§ **Work to complete**: Each line below should be written out again exactly.

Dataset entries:
···

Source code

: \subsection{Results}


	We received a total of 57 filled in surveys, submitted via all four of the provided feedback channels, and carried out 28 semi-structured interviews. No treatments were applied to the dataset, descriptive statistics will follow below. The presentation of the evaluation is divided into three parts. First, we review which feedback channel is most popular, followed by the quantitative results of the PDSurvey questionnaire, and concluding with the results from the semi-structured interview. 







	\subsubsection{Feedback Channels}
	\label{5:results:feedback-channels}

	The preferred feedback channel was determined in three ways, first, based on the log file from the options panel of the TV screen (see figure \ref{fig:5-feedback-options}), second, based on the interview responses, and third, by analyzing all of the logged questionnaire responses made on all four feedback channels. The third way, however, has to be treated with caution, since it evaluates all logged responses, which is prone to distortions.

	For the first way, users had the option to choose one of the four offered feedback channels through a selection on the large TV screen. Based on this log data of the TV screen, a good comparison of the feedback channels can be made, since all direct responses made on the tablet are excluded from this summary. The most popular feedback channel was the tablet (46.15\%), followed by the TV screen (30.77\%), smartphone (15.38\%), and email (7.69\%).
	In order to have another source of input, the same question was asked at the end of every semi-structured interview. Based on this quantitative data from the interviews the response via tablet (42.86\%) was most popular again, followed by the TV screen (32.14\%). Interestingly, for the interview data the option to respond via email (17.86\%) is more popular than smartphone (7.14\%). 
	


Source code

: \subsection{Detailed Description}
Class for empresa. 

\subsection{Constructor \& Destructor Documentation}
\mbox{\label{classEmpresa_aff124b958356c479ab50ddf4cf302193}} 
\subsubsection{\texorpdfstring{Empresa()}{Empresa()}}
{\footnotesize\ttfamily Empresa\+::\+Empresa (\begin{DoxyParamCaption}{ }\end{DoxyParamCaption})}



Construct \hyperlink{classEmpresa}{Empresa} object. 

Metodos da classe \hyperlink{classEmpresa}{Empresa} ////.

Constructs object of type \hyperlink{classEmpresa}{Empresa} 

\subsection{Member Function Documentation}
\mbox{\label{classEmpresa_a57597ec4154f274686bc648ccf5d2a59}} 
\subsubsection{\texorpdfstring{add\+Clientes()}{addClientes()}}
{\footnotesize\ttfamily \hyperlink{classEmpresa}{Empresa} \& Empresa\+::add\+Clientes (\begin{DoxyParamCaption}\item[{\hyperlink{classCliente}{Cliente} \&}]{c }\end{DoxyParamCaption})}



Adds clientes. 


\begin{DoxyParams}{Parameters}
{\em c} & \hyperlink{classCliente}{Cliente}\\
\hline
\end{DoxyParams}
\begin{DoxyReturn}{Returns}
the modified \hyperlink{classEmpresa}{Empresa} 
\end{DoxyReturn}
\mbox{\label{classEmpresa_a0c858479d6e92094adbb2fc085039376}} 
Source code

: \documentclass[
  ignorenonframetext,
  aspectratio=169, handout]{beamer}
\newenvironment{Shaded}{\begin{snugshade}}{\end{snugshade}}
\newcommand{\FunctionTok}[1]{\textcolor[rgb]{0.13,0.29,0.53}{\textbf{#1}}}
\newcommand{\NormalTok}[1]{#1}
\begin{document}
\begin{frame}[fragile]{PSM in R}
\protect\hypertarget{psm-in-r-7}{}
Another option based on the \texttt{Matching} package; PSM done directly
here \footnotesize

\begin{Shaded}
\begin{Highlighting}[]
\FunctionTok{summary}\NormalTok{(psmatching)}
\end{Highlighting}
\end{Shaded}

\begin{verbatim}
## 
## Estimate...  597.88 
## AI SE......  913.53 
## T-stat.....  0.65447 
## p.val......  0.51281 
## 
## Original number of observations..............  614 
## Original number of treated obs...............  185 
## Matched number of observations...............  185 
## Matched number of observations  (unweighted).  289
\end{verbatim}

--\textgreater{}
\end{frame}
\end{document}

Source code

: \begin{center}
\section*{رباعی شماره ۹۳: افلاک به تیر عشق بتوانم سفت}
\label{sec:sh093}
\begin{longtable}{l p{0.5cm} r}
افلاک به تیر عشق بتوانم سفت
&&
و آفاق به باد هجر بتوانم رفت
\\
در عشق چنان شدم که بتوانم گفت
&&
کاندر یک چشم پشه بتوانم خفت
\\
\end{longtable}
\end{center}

···

§ **Response area**:
Source code

: \subsection{Results}


	We received a total of 57 filled in surveys, submitted via all four of the provided feedback channels, and carried out 28 semi-structured interviews. No treatments were applied to the dataset, descriptive statistics will follow below. The presentation of the evaluation is divided into three parts. First, we review which feedback channel is most popular, followed by the quantitative results of the PDSurvey questionnaire, and concluding with the results from the semi-structured interview. 







	\subsubsection{Feedback Channels}
	\label{5:results:feedback-channels}

	The preferred feedback channel was determined in three ways, first, based on the log file from the options panel of the TV screen (see figure \ref{fig:5-feedback-options}), second, based on the interview responses, and third, by analyzing all of the logged questionnaire responses made on all four feedback channels. The third way, however, has to be treated with caution, since it evaluates all logged responses, which is prone to distortions.

	For the first way, users had the option to choose one of the four offered feedback channels through a selection on the large TV screen. Based on this log data of the TV screen, a good comparison of the feedback channels can be made, since all direct responses made on the tablet are excluded from this summary. The most popular feedback channel was the tablet (46.15\%), followed by the TV screen (30.77\%), smartphone (15.38\%), and email (7.69\%).
	In order to have another source of input, the same question was asked at the end of every semi-structured interview. Based on this quantitative data from the interviews the response via tablet (42.86\%) was most popular again, followed by the TV screen (32.14\%). Interestingly, for the interview data the option to respond via email (17.86\%) is more popular than smartphone (7.14\%). 
	


Source code

: \subsection{Detailed Description}
Class for empresa. 

\subsection{Constructor \& Destructor Documentation}
\mbox{\label{classEmpresa_aff124b958356c479ab50ddf4cf302193}} 
\subsubsection{\texorpdfstring{Empresa()}{Empresa()}}
{\footnotesize\ttfamily Empresa\+::\+Empresa (\begin{DoxyParamCaption}{ }\end{DoxyParamCaption})}



Construct \hyperlink{classEmpresa}{Empresa} object. 

Metodos da classe \hyperlink{classEmpresa}{Empresa} ////.

Constructs object of type \hyperlink{classEmpresa}{Empresa} 

\subsection{Member Function Documentation}
\mbox{\label{classEmpresa_a57597ec4154f274686bc648ccf5d2a59}} 
\subsubsection{\texorpdfstring{add\+Clientes()}{addClientes()}}
{\footnotesize\ttfamily \hyperlink{classEmpresa}{Empresa} \& Empresa\+::add\+Clientes (\begin{DoxyParamCaption}\item[{\hyperlink{classCliente}{Cliente} \&}]{c }\end{DoxyParamCaption})}



Adds clientes. 


\begin{DoxyParams}{Parameters}
{\em c} & \hyperlink{classCliente}{Cliente}\\
\hline
\end{DoxyParams}
\begin{DoxyReturn}{Returns}
the modified \hyperlink{classEmpresa}{Empresa} 
\end{DoxyReturn}
\mbox{\label{classEmpresa_a0c858479d6e92094adbb2fc085039376}} 
Source code

: \documentclass[
  ignorenonframetext,
  aspectratio=169, handout]{beamer}
\newenvironment{Shaded}{\begin{snugshade}}{\end{snugshade}}
\newcommand{\FunctionTok}[1]{\textcolor[rgb]{0.13,0.29,0.53}{\textbf{#1}}}
\newcommand{\NormalTok}[1]{#1}
\begin{document}
\begin{frame}[fragile]{PSM in R}
\protect\hypertarget{psm-in-r-7}{}
Another option based on the \texttt{Matching} package; PSM done directly
here \footnotesize

\begin{Shaded}
\begin{Highlighting}[]
\FunctionTok{summary}\NormalTok{(psmatching)}
\end{Highlighting}
\end{Shaded}

\begin{verbatim}
## 
## Estimate...  597.88 
## AI SE......  913.53 
## T-stat.....  0.65447 
## p.val......  0.51281 
## 
## Original number of observations..............  614 
## Original number of treated obs...............  185 
## Matched number of observations...............  185 
## Matched number of observations  (unweighted).  289
\end{verbatim}

--\textgreater{}
\end{frame}
\end{document}

Source code

: \begin{center}
\section*{رباعی شماره ۹۳: افلاک به تیر عشق بتوانم سفت}
\label{sec:sh093}
\begin{longtable}{l p{0.5cm} r}
افلاک به تیر عشق بتوانم سفت
&&
و آفاق به باد هجر بتوانم رفت
\\
در عشق چنان شدم که بتوانم گفت
&&
کاندر یک چشم پشه بتوانم خفت
\\
\end{longtable}
\end{center}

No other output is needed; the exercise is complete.